Da quello che anche in questo istante si sta scrivendo, dicendo, commentando, attorno all’ultimo progetto di Alfonso Cuaròn, Roma viene costantemente presentato come un progetto splendido ma al tempo stesso straripante, felicemente eccessivo nella sua natura profonda e per questo, forse, prima che di difficile catalogazione, di quasi impossibile approccio, proprio perché qualsiasi confronto con il film rischierebbe di risultare incompleto, incapace, cioè, di abbracciare la totalità di temi, idee, spunti, raccolti in esso dal regista. È paradossale, tuttavia, notare come un film all’apparenza così grande, così complesso da avvicinare, sia in realtà caratterizzato da una chiarezza espositiva e da una sinergia tra stile, forma e messaggio sempre più rare a trovarsi nel cinema contemporaneo, basta, forse, soltanto avere le chiavi giuste per schiudere quella che è a tutti gli effetti la scatola del tempo che Cuaròn ha preparato per noi spettatori.
Forse, il primo passo più utile per confrontarsi con Roma è proprio chiarire questa sua natura concettuale di oggetto indissolubilmente legato all’azione del ricordo. Su quella che è a tutti gli effetti una scatola del tempo fatta di immagini in movimento è possibile individuare l’azione di più input opposti, che si contrappongono tra loro per entità, segno e, soprattutto, direzione della loro azione.

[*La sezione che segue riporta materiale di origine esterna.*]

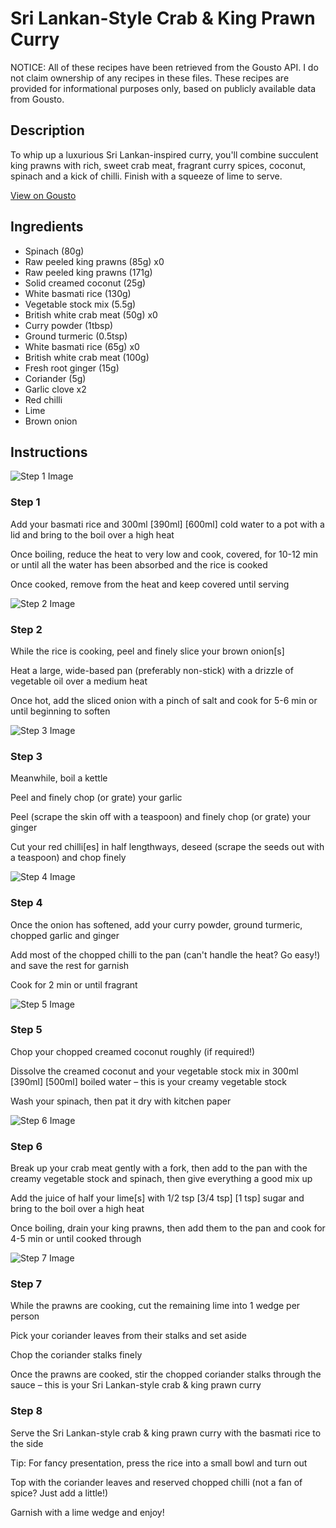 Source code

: # Sri Lankan-Style Crab & King Prawn Curry

NOTICE: All of these recipes have been retrieved from the Gousto API. I do not claim ownership of any recipes in these files. These recipes are provided for informational purposes only, based on publicly available data from Gousto.

## Description

To whip up a luxurious Sri Lankan-inspired curry, you'll combine succulent king prawns with rich, sweet crab meat, fragrant curry spices, coconut, spinach and a kick of chilli. Finish with a squeeze of lime to serve. 

[View on Gousto](https://www.gousto.co.uk/recipes/cookbook/sri-lankan-crab-prawn-curry)

## Ingredients

- Spinach (80g)
- Raw peeled king prawns (85g) x0
- Raw peeled king prawns (171g)
- Solid creamed coconut (25g)
- White basmati rice (130g)
- Vegetable stock mix (5.5g)
- British white crab meat (50g) x0
- Curry powder (1tbsp)
- Ground turmeric (0.5tsp)
- White basmati rice (65g) x0
- British white crab meat (100g)
- Fresh root ginger (15g)
- Coriander (5g)
- Garlic clove x2
- Red chilli
- Lime
- Brown onion

## Instructions

![Step 1 Image](https://production-media.gousto.co.uk/cms/recipe-step-image/2160.-step-1-x200.jpg)

### Step 1

Add your basmati rice and 300ml <span class="text-purple">[390ml]</span><span class="text-danger"> [600ml]</span> cold water to a pot with a lid and bring to the boil over a high heat

Once boiling, reduce the heat to very low and cook, covered, for 10-12 min or until all the water has been absorbed and the rice is cooked

Once cooked, remove from the heat and keep covered until serving

![Step 2 Image](https://production-media.gousto.co.uk/cms/recipe-step-image/2160.-step-2-x200.jpg)

### Step 2

While the rice is cooking, peel and finely slice your brown onion[s]

Heat a large, wide-based pan (preferably non-stick) with a drizzle of vegetable oil over a medium heat

Once hot, add the sliced onion with a pinch of salt and cook for 5-6 min or until beginning to soften

![Step 3 Image](https://production-media.gousto.co.uk/cms/recipe-step-image/2160.-step-3-x200.jpg)

### Step 3

Meanwhile, boil a kettle

Peel and finely chop (or grate) your garlic

Peel (scrape the skin off with a teaspoon) and finely chop (or grate) your ginger

Cut your red chilli[es] in half lengthways, deseed (scrape the seeds out with a teaspoon) and chop finely

![Step 4 Image](https://production-media.gousto.co.uk/cms/recipe-step-image/2160.-step-4-x200.jpg)

### Step 4

Once the onion has softened, add your curry powder, ground turmeric, chopped garlic and ginger

Add most of the chopped chilli to the pan (can't handle the heat? Go easy!) and save the rest for garnish

Cook for 2 min or until fragrant

![Step 5 Image](https://production-media.gousto.co.uk/cms/recipe-step-image/step-5-1661253526379-x200.jpg)

### Step 5

Chop your chopped creamed coconut roughly (if required!)

Dissolve the creamed coconut and your vegetable stock mix in 300ml <span class="text-purple">[390ml]</span> <span class="text-danger">[500ml]</span> boiled water – this is your creamy vegetable stock

Wash your spinach, then pat it dry with kitchen paper

![Step 6 Image](https://production-media.gousto.co.uk/cms/recipe-step-image/2160.-step-6-x200.jpg)

### Step 6

Break up your crab meat gently with a fork, then add to the pan with the creamy vegetable stock and spinach, then give everything a good mix up

Add the juice of half your lime[s] with 1/2 tsp <span class="text-purple">[3/4 tsp]</span><span class="text-danger"> [1 tsp]</span> sugar and bring to the boil over a high heat

Once boiling, drain your king prawns, then add them to the pan and cook for 4-5 min or until cooked through

![Step 7 Image](https://production-media.gousto.co.uk/cms/recipe-step-image/2160.-step-7-x200.jpg)

### Step 7

While the prawns are cooking, cut the remaining lime into 1 wedge per person

Pick your coriander leaves from their stalks and set aside

Chop the coriander stalks finely

Once the prawns are cooked, stir the chopped coriander stalks through the sauce – this is your Sri Lankan-style crab & king prawn curry

### Step 8

Serve the Sri Lankan-style crab & king prawn curry with the basmati rice to the side

Tip: For fancy presentation, press the rice into a small bowl and turn out

Top with the coriander leaves and reserved chopped chilli (not a fan of spice? Just add a little!)

Garnish with a lime wedge and enjoy!

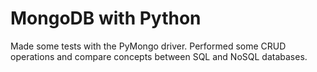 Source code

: # MongoDB with Python
 Made some tests with the PyMongo driver.
 Performed some CRUD operations and compare concepts between SQL and NoSQL databases.
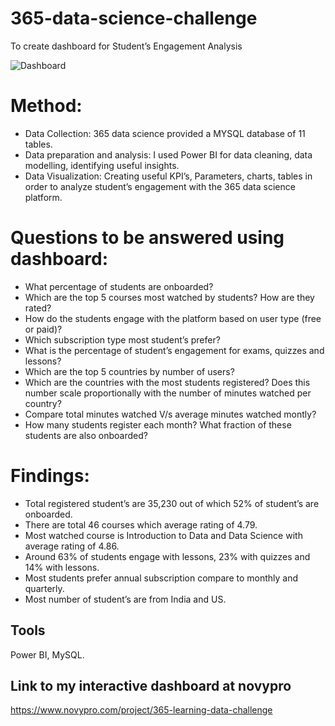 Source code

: # 365-data-science-challenge 
To create dashboard for Student’s Engagement Analysis 

![Dashboard](https://user-images.githubusercontent.com/87359806/206179174-5ffd3eea-5e7e-4934-bf78-5841e2c559ab.PNG)

# Method:
* Data Collection: 365 data science provided a MYSQL database of 11 tables.
* Data preparation and analysis: I used Power BI for data cleaning, data modelling, identifying useful insights. 
* Data Visualization: Creating useful KPI’s, Parameters, charts, tables in order to analyze student’s engagement with the 365 data science platform. 

# Questions to be answered using dashboard:

* What percentage of students are onboarded?
* Which are the top 5 courses most watched by students? How are they rated?
* How do the students engage with the platform based on user type (free or paid)?
* Which subscription type most student’s prefer?
* What is the percentage of student’s engagement for exams, quizzes and lessons?
* Which are the top 5 countries by number of users?
* Which are the countries with the most students registered? Does this number scale proportionally with the number of minutes watched per country?
* Compare total minutes watched V/s average minutes watched montly?
* How many students register each month? What fraction of these students are also onboarded?

# Findings:
* Total registered student’s are 35,230 out of which 52% of student’s are onboarded.
* There are total 46 courses which average rating of 4.79.
* Most watched course is Introduction to Data and Data Science with average rating of 4.86.
* Around 63% of students engage with lessons, 23% with quizzes and 14% with lessons.
* Most students prefer annual subscription compare to monthly and quarterly.
* Most number of student’s are from India and US.

## Tools 
Power BI, MySQL.

## Link to my interactive dashboard at novypro 
https://www.novypro.com/project/365-learning-data-challenge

In Roma lo spazio borghese in cui vive, lavora e agisce la cameriera Clèo è uno spazio chiuso e separato da quello popolare in cui fervono inarrestabili moti di cambiamento e rivoluzione, un ambiente assolutamente refrattario a stimoli esterni che giungono sempre quasi portati per caso da altri personaggi che con Clèo finiscono irrimediabilmente per interagire, uno spazio che quasi vuole, intrinsecamente esplodere, liberarsi, aprirsi all’esterno (pensiamo, tra l’altro, al motivo ricorrente costituito dalle immagini di aeroplani che, letteralmente, fanno capolino nei modi più impensati all’interno della pellicola). Al contempo, all’interno del film, si incontrano il punto di vista intimista, personale, soggettivo di Cuaròn e quello più grande, oggettivo, offerto dalla Storia, sostenuto da elementi quali l’identità culturale del paese e i suoi sviluppi, i rapporti tra le classi sociali, la psicologia profonda del popolo messicano. Roma, in buona sostanza, è proprio il luogo in cui Cuaròn prova a tirare una linea, a fare un bilancio della storia politica e sociale del Messico degli anni ’70 utilizzando lo spunto autobiografico che la vicenda della cameriera Clèo gli offre.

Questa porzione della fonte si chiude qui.